Aku pembohong paling lihai di dunia. Semua orang yang kukenal berhasil kukelabui dengan lisanku. Aku selalu mampu membuat mereka percaya akan apa yang meluncur dari mulutku. Keahlian yang kuperoleh karena berlatih terus-menerus sejak kecil. Orang tuaku mendidikku dengan baik. Keduanya mengajarkan dengan sepenuh hati. Tak pernah kutahu ada orang tua yang memiliki totalitas dalam mengajarkan anak mereka selain kedua orang tuaku.
Teman-temanku di TK, SD, SMP, SMA, hingga kuliah, semua sudah merasakan dustaku. Bahkan guru-guru dan dosenku pun sudah aku dustai. Kerap terbesit tanya, apakah aku yang terlalu pintar atau mereka yang terlalu bodoh, percaya apa yang aku sampaikan. Tetangga, kerabat, handai-taulan, bahkan orang yang baru kutemui: semuanya percaya dengan dustaku. Awalnya aku meninggalkan mereka sambil terkikik ketika mereka berekspresi bengong dan mengeluarkan respon tidak percaya. Tapi lama-kelamaan aku justru betah ketika mereka memberikan komentar dan pendapat.
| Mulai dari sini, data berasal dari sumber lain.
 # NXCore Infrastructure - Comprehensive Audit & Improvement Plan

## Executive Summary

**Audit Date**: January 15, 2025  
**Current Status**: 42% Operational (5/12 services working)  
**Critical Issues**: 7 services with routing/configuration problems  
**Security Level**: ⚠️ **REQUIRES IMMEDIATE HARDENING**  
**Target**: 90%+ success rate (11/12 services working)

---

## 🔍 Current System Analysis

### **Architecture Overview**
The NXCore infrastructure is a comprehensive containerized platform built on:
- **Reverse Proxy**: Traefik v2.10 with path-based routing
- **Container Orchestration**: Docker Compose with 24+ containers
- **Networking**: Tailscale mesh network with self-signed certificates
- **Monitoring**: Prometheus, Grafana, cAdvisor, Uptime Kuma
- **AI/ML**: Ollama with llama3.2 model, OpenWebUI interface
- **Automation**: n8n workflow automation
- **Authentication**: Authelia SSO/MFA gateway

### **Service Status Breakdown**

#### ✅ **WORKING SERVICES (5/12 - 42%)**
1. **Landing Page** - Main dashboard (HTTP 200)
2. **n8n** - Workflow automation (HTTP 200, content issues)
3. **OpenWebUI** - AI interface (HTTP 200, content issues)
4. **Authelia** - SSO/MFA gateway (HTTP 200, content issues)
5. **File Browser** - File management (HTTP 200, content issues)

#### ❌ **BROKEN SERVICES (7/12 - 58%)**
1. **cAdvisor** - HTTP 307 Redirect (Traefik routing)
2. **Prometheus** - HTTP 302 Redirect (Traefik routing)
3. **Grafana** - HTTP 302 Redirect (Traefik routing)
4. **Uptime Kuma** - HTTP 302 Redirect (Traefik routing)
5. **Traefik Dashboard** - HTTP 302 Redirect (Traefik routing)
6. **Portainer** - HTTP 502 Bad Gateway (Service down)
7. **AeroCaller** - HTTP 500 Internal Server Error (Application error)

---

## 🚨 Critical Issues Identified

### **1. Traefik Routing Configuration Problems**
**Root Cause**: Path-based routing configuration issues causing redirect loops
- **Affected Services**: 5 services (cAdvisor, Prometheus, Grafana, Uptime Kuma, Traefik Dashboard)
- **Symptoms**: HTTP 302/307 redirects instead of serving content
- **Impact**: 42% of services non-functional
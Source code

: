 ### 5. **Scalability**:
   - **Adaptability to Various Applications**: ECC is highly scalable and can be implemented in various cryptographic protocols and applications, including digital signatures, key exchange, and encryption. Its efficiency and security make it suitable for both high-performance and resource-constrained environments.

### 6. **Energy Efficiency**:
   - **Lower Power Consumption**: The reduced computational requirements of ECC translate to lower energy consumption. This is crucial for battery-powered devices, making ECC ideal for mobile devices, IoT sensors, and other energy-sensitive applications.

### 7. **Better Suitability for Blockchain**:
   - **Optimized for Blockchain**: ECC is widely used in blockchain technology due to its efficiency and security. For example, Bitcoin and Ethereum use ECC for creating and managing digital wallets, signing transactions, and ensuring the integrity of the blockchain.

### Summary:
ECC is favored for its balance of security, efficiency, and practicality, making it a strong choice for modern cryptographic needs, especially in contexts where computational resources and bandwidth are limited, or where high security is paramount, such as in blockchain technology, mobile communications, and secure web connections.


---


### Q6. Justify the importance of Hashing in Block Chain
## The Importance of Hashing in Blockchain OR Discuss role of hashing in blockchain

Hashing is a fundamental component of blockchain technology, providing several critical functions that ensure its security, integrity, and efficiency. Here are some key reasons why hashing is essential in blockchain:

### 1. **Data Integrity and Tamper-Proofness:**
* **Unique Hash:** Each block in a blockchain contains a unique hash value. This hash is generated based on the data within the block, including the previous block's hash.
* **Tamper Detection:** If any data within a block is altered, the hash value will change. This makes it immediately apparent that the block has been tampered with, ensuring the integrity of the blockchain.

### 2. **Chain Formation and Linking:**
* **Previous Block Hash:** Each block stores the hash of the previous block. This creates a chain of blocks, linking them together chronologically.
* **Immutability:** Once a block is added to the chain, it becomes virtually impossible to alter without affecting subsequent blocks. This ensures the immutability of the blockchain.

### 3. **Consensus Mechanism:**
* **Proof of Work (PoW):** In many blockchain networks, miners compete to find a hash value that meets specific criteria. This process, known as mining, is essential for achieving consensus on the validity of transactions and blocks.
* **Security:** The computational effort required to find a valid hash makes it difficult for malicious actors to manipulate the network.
Walaupun akhirnya aku tetap melenggang pergi dan membuang semua ucapan mereka dari kepalaku.
Kebohongan awal yang kulakukan adalah mengatakan bahwa aku bertemu setan ketika hendak buang air besar di sungai belakang rumah. Setan memukulku dengan tongkat gaib hingga lengan dan betisku berwarna biru. Pipi sebelah kiriku juga bengkak karena ditampar oleh setan itu. Teman-teman dan guru di TK percaya dengan bualanku. Aku cengar-cengir dan berkata dalam hati, ini akibat ulahku yang tak menghabiskan makan malam.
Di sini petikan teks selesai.